Understanding what each role does helps you hire the right people and structure reporting relationships correctly.

Chief Financial Officer (CFO)

Executive responsible for all financial functions. Part of leadership team.

Key Responsibilities:

  • Financial strategy and planning
  • Board and investor relations
  • Fundraising and capital structure
  • Finance team leadership

Typical Background:

  • VP Finance or CFO at similar-stage company
  • Investment banking or PE
  • Public company finance leadership

Controller

Senior accounting professional responsible for accounting operations.

Key Responsibilities:

  • Monthly/quarterly close
  • Financial statement preparation
  • Internal controls
  • Audit management

Typical Background:

  • CPA with public accounting experience
  • Senior accountant or assistant controller
  • Controller at smaller company

FP&A Manager/Director

Financial planning and analysis professional focused on forward-looking work.

Key Responsibilities:

  • Budget development and monitoring
  • Forecasting and scenario planning
  • Business unit partnership
  • Metrics and dashboard reporting

Typical Background:

  • FP&A analyst with 3-5+ years experience
  • Investment banking or consulting
  • Corporate finance rotational program

Accounting Staff

Entry to mid-level roles handling day-to-day accounting work.

Roles Include:

  • Staff Accountant
  • Senior Accountant
  • AP/AR Specialist
  • Payroll Specialist

Typical Background:

  • Accounting degree
  • 1-5 years accounting experience
  • CPA (for senior roles)

Org Design Principles

When designing your finance team structure, keep these principles in mind:

Separate Accounting from FP&A

At scale, these are different skill sets. Accounting is backward-looking and compliance-focused. FP&A is forward-looking and analytical. Don't expect one person to excel at both.

Clear Reporting Lines

Everyone should know who they report to and what they're responsible for. Ambiguity leads to dropped balls and conflict. Document roles clearly.

Span of Control

No one should have more than 6-8 direct reports. If your controller has 8 people reporting to them, you may need a senior accountant layer.

Build for the Next Stage

Hire people who can grow with you. A controller who can become VP Finance. An analyst who can become FP&A manager. Don't hire for today's needs only.

Common Mistakes

Hiring a CFO When You Need a Controller

CFOs often don't want to do hands-on accounting. If your primary need is getting the books right, hire a controller first. Add a CFO when you need strategy.

No One Owns FP&A

Accounting people focus on historical numbers. If no one owns forecasting and analysis, it falls to the CEO or doesn't happen. Define FP&A ownership explicitly.

Building for 3 Years Out

Don't hire a team for where you'll be in 3 years. Things change too fast. Build for 6-12 months ahead. You can always hire more.

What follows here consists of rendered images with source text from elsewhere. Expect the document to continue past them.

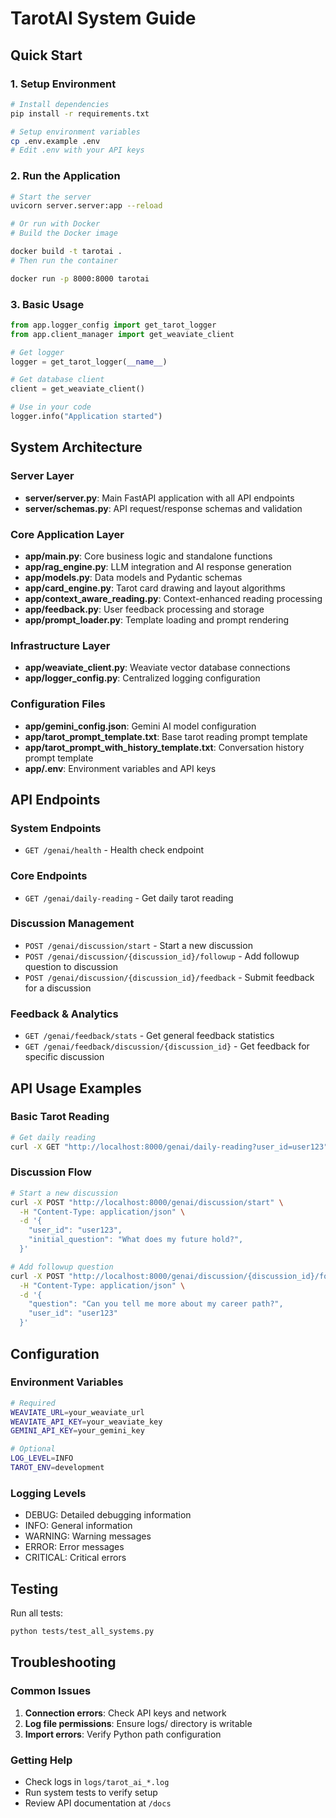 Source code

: # TarotAI System Guide

## Quick Start

### 1. Setup Environment
```bash
# Install dependencies
pip install -r requirements.txt

# Setup environment variables
cp .env.example .env
# Edit .env with your API keys
```

### 2. Run the Application
```bash
# Start the server
uvicorn server.server:app --reload

# Or run with Docker
# Build the Docker image

docker build -t tarotai .
# Then run the container

docker run -p 8000:8000 tarotai
```

### 3. Basic Usage

```python
from app.logger_config import get_tarot_logger
from app.client_manager import get_weaviate_client

# Get logger
logger = get_tarot_logger(__name__)

# Get database client
client = get_weaviate_client()

# Use in your code
logger.info("Application started")
```

## System Architecture

### Server Layer

- **server/server.py**: Main FastAPI application with all API endpoints
- **server/schemas.py**: API request/response schemas and validation

### Core Application Layer

- **app/main.py**: Core business logic and standalone functions
- **app/rag_engine.py**: LLM integration and AI response generation
- **app/models.py**: Data models and Pydantic schemas
- **app/card_engine.py**: Tarot card drawing and layout algorithms
- **app/context_aware_reading.py**: Context-enhanced reading processing
- **app/feedback.py**: User feedback processing and storage
- **app/prompt_loader.py**: Template loading and prompt rendering

### Infrastructure Layer

- **app/weaviate_client.py**: Weaviate vector database connections
- **app/logger_config.py**: Centralized logging configuration

### Configuration Files

- **app/gemini_config.json**: Gemini AI model configuration
- **app/tarot_prompt_template.txt**: Base tarot reading prompt template
- **app/tarot_prompt_with_history_template.txt**: Conversation history prompt template
- **app/.env**: Environment variables and API keys

## API Endpoints

### System Endpoints

- `GET /genai/health` - Health check endpoint

### Core Endpoints

- `GET /genai/daily-reading` - Get daily tarot reading

### Discussion Management

- `POST /genai/discussion/start` - Start a new discussion
- `POST /genai/discussion/{discussion_id}/followup` - Add followup question to discussion
- `POST /genai/discussion/{discussion_id}/feedback` - Submit feedback for a discussion

### Feedback & Analytics

- `GET /genai/feedback/stats` - Get general feedback statistics
- `GET /genai/feedback/discussion/{discussion_id}` - Get feedback for specific discussion

## API Usage Examples

### Basic Tarot Reading

```bash
# Get daily reading
curl -X GET "http://localhost:8000/genai/daily-reading?user_id=user123"

```

### Discussion Flow

```bash
# Start a new discussion
curl -X POST "http://localhost:8000/genai/discussion/start" \
  -H "Content-Type: application/json" \
  -d '{
    "user_id": "user123",
    "initial_question": "What does my future hold?",
  }'

# Add followup question
curl -X POST "http://localhost:8000/genai/discussion/{discussion_id}/followup" \
  -H "Content-Type: application/json" \
  -d '{
    "question": "Can you tell me more about my career path?",
    "user_id": "user123"
  }'
```

## Configuration

### Environment Variables

```bash
# Required
WEAVIATE_URL=your_weaviate_url
WEAVIATE_API_KEY=your_weaviate_key
GEMINI_API_KEY=your_gemini_key

# Optional
LOG_LEVEL=INFO
TAROT_ENV=development
```

### Logging Levels

- DEBUG: Detailed debugging information
- INFO: General information
- WARNING: Warning messages
- ERROR: Error messages
- CRITICAL: Critical errors

## Testing

Run all tests:

```bash
python tests/test_all_systems.py
```

## Troubleshooting

### Common Issues

1. **Connection errors**: Check API keys and network
2. **Log file permissions**: Ensure logs/ directory is writable
3. **Import errors**: Verify Python path configuration

### Getting Help

- Check logs in `logs/tarot_ai_*.log`
- Run system tests to verify setup
- Review API documentation at `/docs` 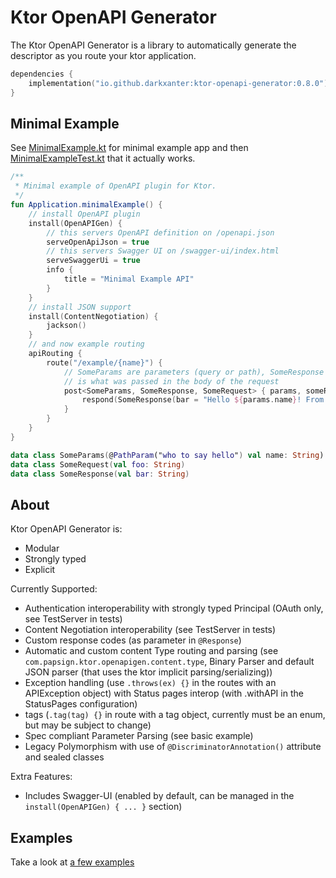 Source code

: # Ktor OpenAPI Generator

The Ktor OpenAPI Generator is a library to automatically generate the descriptor as you route your ktor application.

```kotlin
dependencies {
    implementation("io.github.darkxanter:ktor-openapi-generator:0.8.0")
}
```

## Minimal Example

See [MinimalExample.kt](src/test/kotlin/MinimalExample.kt) for minimal example app and
then [MinimalExampleTest.kt](src/test/kotlin/MinimalExampleTest.kt) that it actually works.

```kotlin
/**
 * Minimal example of OpenAPI plugin for Ktor.
 */
fun Application.minimalExample() {
    // install OpenAPI plugin
    install(OpenAPIGen) {
        // this servers OpenAPI definition on /openapi.json
        serveOpenApiJson = true
        // this servers Swagger UI on /swagger-ui/index.html
        serveSwaggerUi = true
        info {
            title = "Minimal Example API"
        }
    }
    // install JSON support
    install(ContentNegotiation) {
        jackson()
    }
    // and now example routing
    apiRouting {
        route("/example/{name}") {
            // SomeParams are parameters (query or path), SomeResponse is what the backend returns and SomeRequest
            // is what was passed in the body of the request
            post<SomeParams, SomeResponse, SomeRequest> { params, someRequest ->
                respond(SomeResponse(bar = "Hello ${params.name}! From body: ${someRequest.foo}."))
            }
        }
    }
}

data class SomeParams(@PathParam("who to say hello") val name: String)
data class SomeRequest(val foo: String)
data class SomeResponse(val bar: String)
```

## About

Ktor OpenAPI Generator is:

- Modular
- Strongly typed
- Explicit

Currently Supported:

- Authentication interoperability with strongly typed Principal (OAuth only, see TestServer in tests)
- Content Negotiation interoperability (see TestServer in tests)
- Custom response codes (as parameter in `@Response`)
- Automatic and custom content Type routing and parsing (see `com.papsign.ktor.openapigen.content.type`, Binary Parser
  and default JSON parser (that uses the ktor implicit parsing/serializing))
- Exception handling (use `.throws(ex) {}` in the routes with an APIException object) with Status pages interop (with
  .withAPI in the StatusPages configuration)
- tags (`.tag(tag) {}` in route with a tag object, currently must be an enum, but may be subject to change)
- Spec compliant Parameter Parsing (see basic example)
- Legacy Polymorphism with use of `@DiscriminatorAnnotation()` attribute and sealed classes

Extra Features:

- Includes Swagger-UI (enabled by default, can be managed in the `install(OpenAPIGen) { ... }` section)

## Examples

Take a look at [a few examples](https://github.com/papsign/Ktor-OpenAPI-Generator/wiki/A-few-examples)
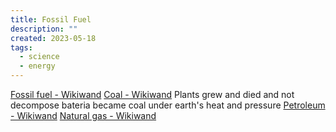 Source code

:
 ```yaml
---
title: Fossil Fuel
description: ""
created: 2023-05-18
tags:
  - science
  - energy
---
```


[Fossil fuel - Wikiwand](https://www.wikiwand.com/en/Fossil%20Fuel)
[Coal - Wikiwand](https://www.wikiwand.com/en/Coal)
Plants grew and died and not decompose bateria became coal under earth's heat and pressure
[Petroleum - Wikiwand](https://www.wikiwand.com/en/Petroleum)
[Natural gas - Wikiwand](https://www.wikiwand.com/en/Natural_gas)
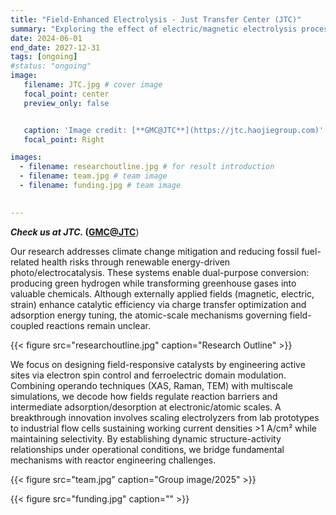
 ```yaml
---
title: "Field-Enhanced Electrolysis - Just Transfer Center (JTC)"
summary: "Exploring the effect of electric/magnetic electrolysis process."
date: 2024-06-01
end_date: 2027-12-31
tags: [ongoing]
#status: "ongoing"
image:
   filename: JTC.jpg # cover image
   focal_point: center
   preview_only: false


   caption: 'Image credit: [**GMC@JTC**](https://jtc.haojiegroup.com)'
   focal_point: Right

images:
  - filename: researchoutline.jpg # for result introduction
  - filename: team.jpg # team image
  - filename: funding.jpg # team image    
    

---
```

***Check us at JTC.* ([**GMC@JTC**](https://jtc.haojiegroup.com)**)


Our research addresses climate change mitigation and reducing fossil fuel-related health risks through renewable energy-driven photo/electrocatalysis. These systems enable dual-purpose conversion: producing green hydrogen while transforming greenhouse gases into valuable chemicals. Although externally applied fields (magnetic, electric, strain) enhance catalytic efficiency via charge transfer optimization and adsorption energy tuning, the atomic-scale mechanisms governing field-coupled reactions remain unclear.



{{< figure src="researchoutline.jpg" caption="Research Outline" >}}


We focus on designing field-responsive catalysts by engineering active sites via electron spin control and ferroelectric domain modulation. Combining operando techniques (XAS, Raman, TEM) with multiscale simulations, we decode how fields regulate reaction barriers and intermediate adsorption/desorption at electronic/atomic scales. A breakthrough innovation involves scaling electrolyzers from lab prototypes to industrial flow cells sustaining working current densities >1 A/cm² while maintaining selectivity. By establishing dynamic structure-activity relationships under operational conditions, we bridge fundamental mechanisms with reactor engineering challenges.

{{< figure src="team.jpg" caption="Group image/2025" >}}





{{< figure src="funding.jpg" caption="" >}}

Skipping the Bookkeeper Layer

Some companies try to go straight from founder-managed finance to a controller. Controllers don't want to enter transactions. You still need bookkeeping support.

Outsourcing Everything Too Long

Outsourcing works well early on, but at some point you need in-house expertise. When you're spending $10K+/month on outsourced finance, consider internal hires.